DrMrLordX
Lifer
- Apr 27, 2000
- 22,369
- 12,175
- 136
No thanks, playing 4K will require me to get a 4K display and pay more for a high end GPU then I ever did before. I think $320 is the most I have ever spent on one.
I don't blame you for that. If all you want is 1440p 60Hz then things get cheaper. But take a look at this:
https://pcpartpicker.com/products/video-card/#c=438,436,425&sort=price
Cheapest 1660Ti is $280, cheapest 2060 is $350, cheapest 2070 is $485. That's a pretty big gap between the ~$250 range (1660Ti is barely there) and ~$500 range (2070). All you have is the 2060. Rest assured that NV will continue pushing that price point upwards when they release a successor card (3060 or whatever). My guess is the successor will be $380-$400, which you can easily pay for a 2060 right now if you like. And that's for a 6GB card! NV has more-or-less deprecated their other products, making them eventually irrelevant to pricing discussion.
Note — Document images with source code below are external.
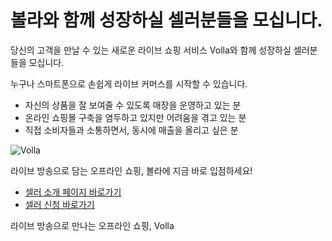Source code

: # 볼라와 함께 성장하실 셀러분들을 모십니다.

당신의 고객을 만날 수 있는 새로운 라이브 쇼핑 서비스 Volla와 함께 성장하실 셀러분들을 모십니다.

누구나 스마트폰으로 손쉽게 라이브 커머스를 시작할 수 있습니다.

- 자신의 상품을 잘 보여줄 수 있도록 매장을 운영하고 있는 분
- 온라인 쇼핑몰 구축을 염두하고 있지만 어려움을 겪고 있는 분
- 직접 소비자들과 소통하면서, 동시에 매출을 올리고 싶은 분

![Volla](../image/dist/store_last.png)

라이브 방송으로 담는 오프라인 쇼핑, 볼라에 지금 바로 입점하세요!

- [셀러 소개 페이지 바로가기](https://volla.live/seller)
- [셀러 신청 바로가기](https://volla.live/sellerform-app)

라이브 방송으로 만나는 오프라인 쇼핑, Volla
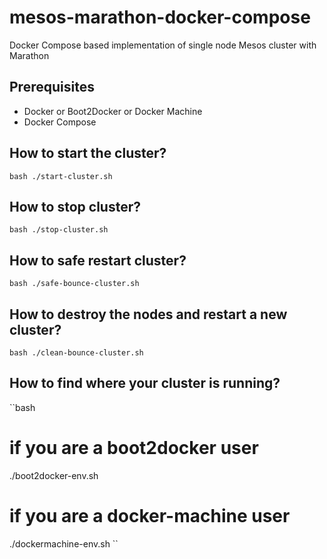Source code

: # mesos-marathon-docker-compose

Docker Compose based implementation of single node Mesos cluster with Marathon

## Prerequisites
- Docker or Boot2Docker or Docker Machine
- Docker Compose

## How to start the cluster?
``bash
./start-cluster.sh
``

## How to stop cluster?
``bash
./stop-cluster.sh
``

## How to safe restart cluster?
``bash
./safe-bounce-cluster.sh
``

## How to destroy the nodes and restart a new cluster?
``bash
./clean-bounce-cluster.sh
``

## How to find where your cluster is running?
``bash
# if you are a boot2docker user
./boot2docker-env.sh

# if you are a docker-machine user
./dockermachine-env.sh
``
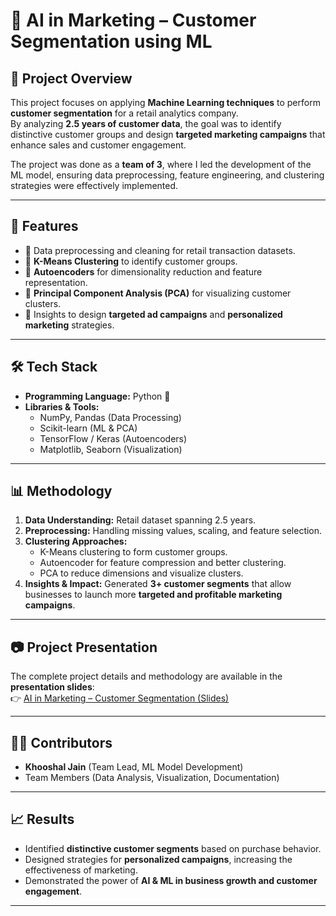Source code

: # 🧠 AI in Marketing – Customer Segmentation using ML

## 📌 Project Overview
This project focuses on applying **Machine Learning techniques** to perform **customer segmentation** for a retail analytics company.  
By analyzing **2.5 years of customer data**, the goal was to identify distinctive customer groups and design **targeted marketing campaigns** that enhance sales and customer engagement.  

The project was done as a **team of 3**, where I led the development of the ML model, ensuring data preprocessing, feature engineering, and clustering strategies were effectively implemented.

---

## 🚀 Features
- 🔹 Data preprocessing and cleaning for retail transaction datasets.  
- 🔹 **K-Means Clustering** to identify customer groups.  
- 🔹 **Autoencoders** for dimensionality reduction and feature representation.  
- 🔹 **Principal Component Analysis (PCA)** for visualizing customer clusters.  
- 🔹 Insights to design **targeted ad campaigns** and **personalized marketing** strategies.  

---

## 🛠️ Tech Stack
- **Programming Language:** Python 🐍  
- **Libraries & Tools:**  
  - NumPy, Pandas (Data Processing)  
  - Scikit-learn (ML & PCA)  
  - TensorFlow / Keras (Autoencoders)  
  - Matplotlib, Seaborn (Visualization)  

---

## 📊 Methodology
1. **Data Understanding:** Retail dataset spanning 2.5 years.  
2. **Preprocessing:** Handling missing values, scaling, and feature selection.  
3. **Clustering Approaches:**  
   - K-Means clustering to form customer groups.  
   - Autoencoder for feature compression and better clustering.  
   - PCA to reduce dimensions and visualize clusters.  
4. **Insights & Impact:** Generated **3+ customer segments** that allow businesses to launch more **targeted and profitable marketing campaigns**.  

---

## 📷 Project Presentation
The complete project details and methodology are available in the **presentation slides**:  
👉 [AI in Marketing – Customer Segmentation (Slides)](./AI+in+Marketing+Slides.pdf)

---

## 👨‍💻 Contributors
- **Khooshal Jain** (Team Lead, ML Model Development)  
- Team Members (Data Analysis, Visualization, Documentation)  

---

## 📈 Results
- Identified **distinctive customer segments** based on purchase behavior.  
- Designed strategies for **personalized campaigns**, increasing the effectiveness of marketing.  
- Demonstrated the power of **AI & ML in business growth and customer engagement**.  

---
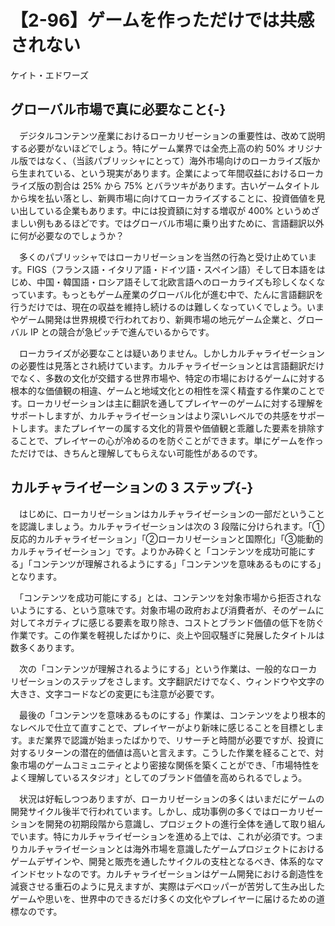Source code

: # 【2-96】ゲームを作っただけでは共感されない

<div class="author">ケイト・エドワーズ</div>

## グローバル市場で真に必要なこと{-}

　デジタルコンテンツ産業におけるローカリゼーションの重要性は、改めて説明する必要がないほどでしょう。特にゲーム業界では全売上高の約 50% オリジナル版ではなく、（当該パブリッシャにとって）海外市場向けのローカライズ版から生まれている、という現実があります。企業によって年間収益におけるローカライズ版の割合は 25% から 75% とバラツキがあります。古いゲームタイトルから埃を払い落とし、新興市場に向けてローカライズすることに、投資価値を見い出している企業もあります。中には投資額に対する増収が 400% というめざましい例もあるほどです。ではグローバル市場に乗り出すために、言語翻訳以外に何が必要なのでしょうか？

　多くのパブリッシャではローカリゼーションを当然の行為と受け止めています。FIGS（フランス語・イタリア語・ドイツ語・スペイン語）そして日本語をはじめ、中国・韓国語・ロシア語そして北欧言語へのローカライズも珍しくなくなっています。もっともゲーム産業のグローバル化が進む中で、たんに言語翻訳を行うだけでは、現在の収益を維持し続けるのは難しくなっていくでしょう。いまやゲーム開発は世界規模で行われており、新興市場の地元ゲーム企業と、グローバル IP との競合が急ピッチで進んでいるからです。

　ローカライズが必要なことは疑いありません。しかしカルチャライゼーションの必要性は見落とされ続けています。カルチャライゼーションとは言語翻訳だけでなく、多数の文化が交錯する世界市場や、特定の市場におけるゲームに対する根本的な価値観の相違、ゲームと地域文化との相性を深く精査する作業のことです。ローカリゼーションは主に翻訳を通してプレイヤーのゲームに対する理解をサポートしますが、カルチャライゼーションはより深いレベルでの共感をサポートします。またプレイヤーの属する文化的背景や価値観と乖離した要素を排除することで、プレイヤーの心が冷めるのを防ぐことができます。単にゲームを作っただけでは、きちんと理解してもらえない可能性があるのです。

## カルチャライゼーションの 3 ステップ{-}

　はじめに、ローカリゼーションはカルチャライゼーションの一部だということを認識しましょう。カルチャライゼーションは次の 3 段階に分けられます。「①反応的カルチャライゼーション」「②ローカリゼーションと国際化」「③能動的カルチャライゼーション」です。よりかみ砕くと「コンテンツを成功可能にする」「コンテンツが理解されるようにする」「コンテンツを意味あるものにする」となります。

　「コンテンツを成功可能にする」とは、コンテンツを対象市場から拒否されないようにする、という意味です。対象市場の政府および消費者が、そのゲームに対してネガティブに感じる要素を取り除き、コストとブランド価値の低下を防ぐ作業です。この作業を軽視したばかりに、炎上や回収騒ぎに発展したタイトルは数多くあります。

　次の「コンテンツが理解されるようにする」という作業は、一般的なローカリゼーションのステップをさします。文字翻訳だけでなく、ウィンドウや文字の大きさ、文字コードなどの変更にも注意が必要です。

　最後の「コンテンツを意味あるものにする」作業は、コンテンツをより根本的なレベルで仕立て直すことで、プレイヤーがより新味に感じることを目標とします。まだ業界で認識が始まったばかりで、リサーチと時間が必要ですが、投資に対するリターンの潜在的価値は高いと言えます。こうした作業を経ることで、対象市場のゲームコミュニティとより密接な関係を築くことができ、「市場特性をよく理解しているスタジオ」としてのブランド価値を高められるでしょう。

　状況は好転しつつありますが、ローカリゼーションの多くはいまだにゲームの開発サイクル後半で行われています。しかし、成功事例の多くではローカリゼーションを開発の初期段階から意識し、プロジェクトの進行全体を通して取り組んでいます。特にカルチャライゼーションを進める上では、これが必須です。つまりカルチャライゼーションとは海外市場を意識したゲームプロジェクトにおけるゲームデザインや、開発と販売を通したサイクルの支柱となるべき、体系的なマインドセットなのです。カルチャライゼーションはゲーム開発における創造性を減衰させる重石のように見えますが、実際はデベロッパーが苦労して生み出したゲームや思いを、世界中のできるだけ多くの文化やプレイヤーに届けるための道標なのです。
AMD, on the other hand, has put its 7nm top dog at $700. Navi10 will probably be in the $200-$250 price range (basically on-par with where the 590 is today). Once Navi10 hits, all Polaris and most RX Vega will be considered deprecated as well, making them irrelevant to the price discussion. AMD may have a massive price gap of $500 between product tiers unless they can launch something faster/more expensive than Navi10.
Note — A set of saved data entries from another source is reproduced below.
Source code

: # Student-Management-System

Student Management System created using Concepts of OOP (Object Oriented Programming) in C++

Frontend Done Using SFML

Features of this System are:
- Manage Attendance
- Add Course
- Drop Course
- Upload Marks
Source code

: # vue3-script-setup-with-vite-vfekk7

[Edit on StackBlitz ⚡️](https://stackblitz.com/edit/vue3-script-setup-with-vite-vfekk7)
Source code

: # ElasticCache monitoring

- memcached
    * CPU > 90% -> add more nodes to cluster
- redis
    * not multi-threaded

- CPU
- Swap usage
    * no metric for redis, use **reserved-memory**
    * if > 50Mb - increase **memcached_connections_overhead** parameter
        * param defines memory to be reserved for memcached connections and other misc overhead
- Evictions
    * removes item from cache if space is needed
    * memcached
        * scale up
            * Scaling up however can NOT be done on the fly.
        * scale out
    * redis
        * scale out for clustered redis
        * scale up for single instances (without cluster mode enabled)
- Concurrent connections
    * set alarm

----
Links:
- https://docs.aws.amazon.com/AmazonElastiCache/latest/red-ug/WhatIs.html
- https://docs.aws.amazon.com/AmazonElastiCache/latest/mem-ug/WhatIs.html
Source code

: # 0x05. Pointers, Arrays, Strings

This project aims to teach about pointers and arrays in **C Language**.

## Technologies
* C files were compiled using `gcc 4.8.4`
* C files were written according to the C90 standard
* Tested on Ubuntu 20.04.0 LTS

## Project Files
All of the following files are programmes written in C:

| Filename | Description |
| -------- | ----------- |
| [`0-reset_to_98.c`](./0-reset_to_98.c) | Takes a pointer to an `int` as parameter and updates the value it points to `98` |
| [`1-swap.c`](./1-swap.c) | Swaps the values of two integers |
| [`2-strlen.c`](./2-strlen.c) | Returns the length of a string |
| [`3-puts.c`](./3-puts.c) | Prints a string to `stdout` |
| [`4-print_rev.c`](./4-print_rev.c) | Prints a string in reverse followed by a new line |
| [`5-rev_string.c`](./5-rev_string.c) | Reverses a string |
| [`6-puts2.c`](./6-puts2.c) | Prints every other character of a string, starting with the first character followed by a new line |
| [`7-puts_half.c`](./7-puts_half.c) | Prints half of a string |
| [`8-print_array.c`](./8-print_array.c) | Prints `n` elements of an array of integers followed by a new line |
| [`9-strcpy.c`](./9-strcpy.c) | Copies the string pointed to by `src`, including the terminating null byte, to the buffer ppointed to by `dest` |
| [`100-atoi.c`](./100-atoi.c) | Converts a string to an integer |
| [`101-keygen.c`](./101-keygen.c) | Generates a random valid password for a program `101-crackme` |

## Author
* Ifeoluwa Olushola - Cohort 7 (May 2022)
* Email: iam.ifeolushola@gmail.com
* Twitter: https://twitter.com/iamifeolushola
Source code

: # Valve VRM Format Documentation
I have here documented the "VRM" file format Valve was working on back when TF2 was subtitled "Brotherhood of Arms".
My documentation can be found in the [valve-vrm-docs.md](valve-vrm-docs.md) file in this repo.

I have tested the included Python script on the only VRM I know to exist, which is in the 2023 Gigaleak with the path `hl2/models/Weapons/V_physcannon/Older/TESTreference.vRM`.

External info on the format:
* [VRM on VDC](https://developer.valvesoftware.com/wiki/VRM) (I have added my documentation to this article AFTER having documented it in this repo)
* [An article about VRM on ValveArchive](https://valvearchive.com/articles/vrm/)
Intel can see that clearly, so they want their top-dog product sitting near where the 2070 is today - $500.
Yesterday's GPU pricing tiers are gone. You have cards for 1080p and 60 Hz 1440p gamers sitting at $250 and less, while everything else is being pushed to the stratosphere - $500 and higher. Entry level, midrange, and high-end no longer means anything.